The EU is failing economically as well as democratically. The contractionary bias of the Maastricht criteria, perpetuated with the euro, has condemned the EU to weak growth, low investment and high unemployment. A combination of the global financial crisis, the crisis of the euro and neoliberal orthodoxy has devastated poorer areas and vulnerable social groups in the EU, with mass unemployment among young people in the Mediterranean countries. The protectionist policies of the EU keep prices higher and living standards lower in Europe than they need to be while discouraging innovation and economic dynamism. The single market is a sluggish, declining region of the global economy. It is no safe haven for us and we can flourish outside. Tim Cook, the CEO of Apple, said the other day:

“I’m not saying that there aren’t going to be some potholes in the short-term. There are. But if you look beyond those the UK is going to be just fine. Not just OK, but great”.

Since the referendum Apple has taken out a lease on a major new HQ in London.

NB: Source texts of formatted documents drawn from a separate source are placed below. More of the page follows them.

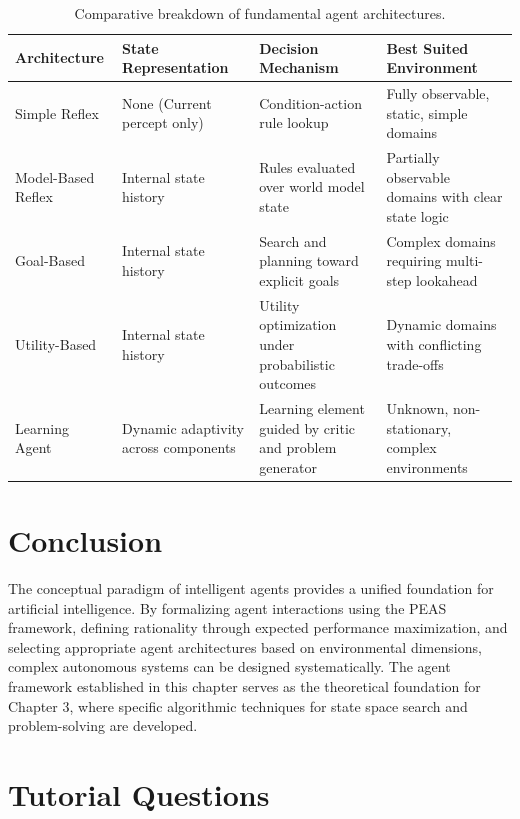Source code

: \documentclass[12pt]{report}
\begin{document}
\begin{table}[htbp]
\centering
\small
\begin{tabularx}{\textwidth}{@{} >{\raggedright\arraybackslash}p{2.8cm} X X X @{}}
\toprule
\textbf{Architecture} & \textbf{State Representation} & \textbf{Decision Mechanism} & \textbf{Best Suited Environment} \\
\midrule
Simple Reflex & None (Current percept only) & Condition-action rule lookup & Fully observable, static, simple domains \\
Model-Based Reflex & Internal state history & Rules evaluated over world model state & Partially observable domains with clear state logic \\
Goal-Based & Internal state history & Search and planning toward explicit goals & Complex domains requiring multi-step lookahead \\
Utility-Based & Internal state history & Utility optimization under probabilistic outcomes & Dynamic domains with conflicting trade-offs \\
Learning Agent & Dynamic adaptivity across components & Learning element guided by critic and problem generator & Unknown, non-stationary, complex environments \\
\bottomrule
\end{tabularx}
\caption{Comparative breakdown of fundamental agent architectures.}
\label{tab:architecture_comparison}
\end{table}

\section{Conclusion}

The conceptual paradigm of intelligent agents provides a unified foundation for artificial intelligence. By formalizing agent interactions using the PEAS framework, defining rationality through expected performance maximization, and selecting appropriate agent architectures based on environmental dimensions, complex autonomous systems can be designed systematically. The agent framework established in this chapter serves as the theoretical foundation for Chapter 3, where specific algorithmic techniques for state space search and problem-solving are developed.

\section*{Tutorial Questions}
\end{document}
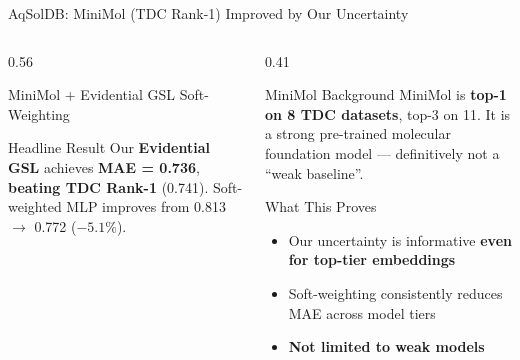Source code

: \documentclass[aspectratio=169]{beamer}
\begin{document}
\begin{frame}[t,shrink=10]{AqSolDB: MiniMol (TDC Rank-1) Improved by Our Uncertainty}
\begin{columns}[T]
\begin{column}{0.56\textwidth}
\begin{block}{MiniMol + Evidential GSL Soft-Weighting}
\centering\footnotesize
\renewcommand{\arraystretch}{0.9}
\end{block}
\vspace{4pt}
\begin{alertblock}{Headline Result}
\footnotesize Our \textbf{Evidential GSL} achieves \textbf{MAE = 0.736}, \textbf{\alert{beating TDC Rank-1}} (0.741). Soft-weighted MLP improves from 0.813 $\to$ 0.772 ($-5.1\%$).
\end{alertblock}
\end{column}
\begin{column}{0.41\textwidth}
\begin{block}{MiniMol Background}
\footnotesize MiniMol is \textbf{top-1 on 8 TDC datasets}, top-3 on 11. It is a strong pre-trained molecular foundation model — definitively not a ``weak baseline''.
\end{block}
\vspace{4pt}
\begin{block}{What This Proves}
\footnotesize
\begin{itemize}
  \item Our uncertainty is informative \textbf{even for top-tier embeddings}
  \item Soft-weighting consistently reduces MAE across model tiers
  \item \textbf{Not limited to weak models}
\end{itemize}
\end{block}
\end{column}
\end{columns}
\end{frame}
\end{document}

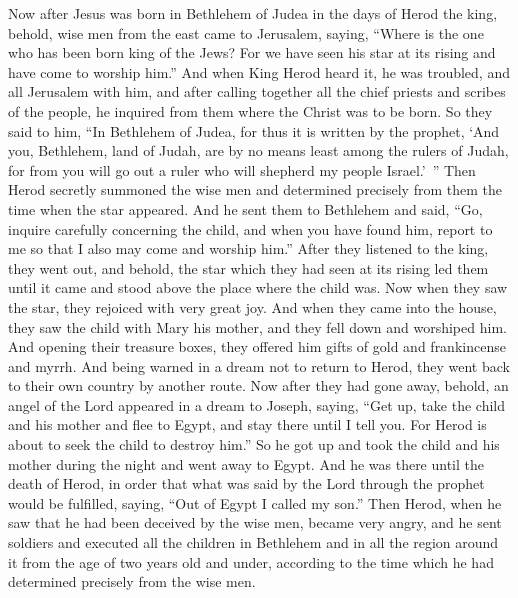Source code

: \begin{biblechapter} %
 Now after Jesus was born in Bethlehem of Judea in the days of Herod the king, behold, wise men from the east came to Jerusalem,
\verse saying, “Where is the one who has been born king of the Jews? For we have seen his star at its rising and have come to worship him.”
\verse And when King Herod heard it, he was troubled, and all Jerusalem with him,
\verse and after calling together all the chief priests and scribes of the people, he inquired from them where the Christ was to be born.
\verse So they said to him, “In Bethlehem of Judea, for thus it is written by the prophet,
\verse ‘And you, Bethlehem, land of Judah, 
are by no means least among the rulers of Judah, 
for from you will go out a ruler 
who will shepherd my people Israel.’ ”
\verse Then Herod secretly summoned the wise men and determined precisely from them the time when the star appeared.
\verse And he sent them to Bethlehem and said, “Go, inquire carefully concerning the child, and when you have found him, report to me so that I also may come and worship him.”
\verse After they listened to the king, they went out, and behold, the star which they had seen at its rising led them until it came and stood above the place where the child was.
\verse Now when they saw the star, they rejoiced with very great joy.
\verse And when they came into the house, they saw the child with Mary his mother, and they fell down and worshiped him. And opening their treasure boxes, they offered him gifts of gold and frankincense and myrrh.
\verse And being warned in a dream not to return to Herod, they went back to their own country by another route.
 Now after they had gone away, behold, an angel of the Lord appeared in a dream to Joseph, saying, “Get up, take the child and his mother and flee to Egypt, and stay there until I tell you. For Herod is about to seek the child to destroy him.”
\verse So he got up and took the child and his mother during the night and went away to Egypt.
\verse And he was there until the death of Herod, in order that what was said by the Lord through the prophet would be fulfilled, saying, “Out of Egypt I called my son.”
 Then Herod, when he saw that he had been deceived by the wise men, became very angry, and he sent soldiers and executed all the children in Bethlehem and in all the region around it from the age of two years old and under, according to the time which he had determined precisely from the wise men.

\end{biblechapter}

If the negotiators for the EU truly care about the fortunes of those they should be championing, European workers whose livelihoods depend significantly on trade with the UK, more than they care about a grandiose political project which they fear electors in other European countries may also reject, they will want rapidly to conclude mutually favourable terms of trade with us. Beyond that, we must tackle our productivity inadequacies and seek new export markets, and we must take care to support those who will be most vulnerable during the transition. Blame not Brexit but George Osborne that fiscal austerity is forecast by the IFS to continue for another 10 years.

It amazes me that so many of my noble friends remain enchanted by the EU, apparently blind to its oligarchic character and to the humiliation and impoverishment of many millions of its citizens. The EU has not been the promised land to which Monsieur Delors was to lead us. On the contrary, a long series of directives and treaty amendments has entrenched a neoliberal and financial model of capitalism where once it was hoped that a social market and social democratic model would prevail. The dogma of employability and flexibility has transferred wealth from wage earners to owners of assets. It has been an illusion for the left in Britain to think that it can outflank a Conservative Government by contracting out responsibility for progressive social policy to Brussels. Increasingly, the European left is concluding that the only prospect of taming modern capitalism and averting the social ravages that it causes is at the level of the nation state.

Decent and determined political leadership in post-Brexit Britain will curb the excesses of finance, govern for all the people of the UK, decisively reject racism and insularity, and play a responsible part in the world. The choice will be open to us.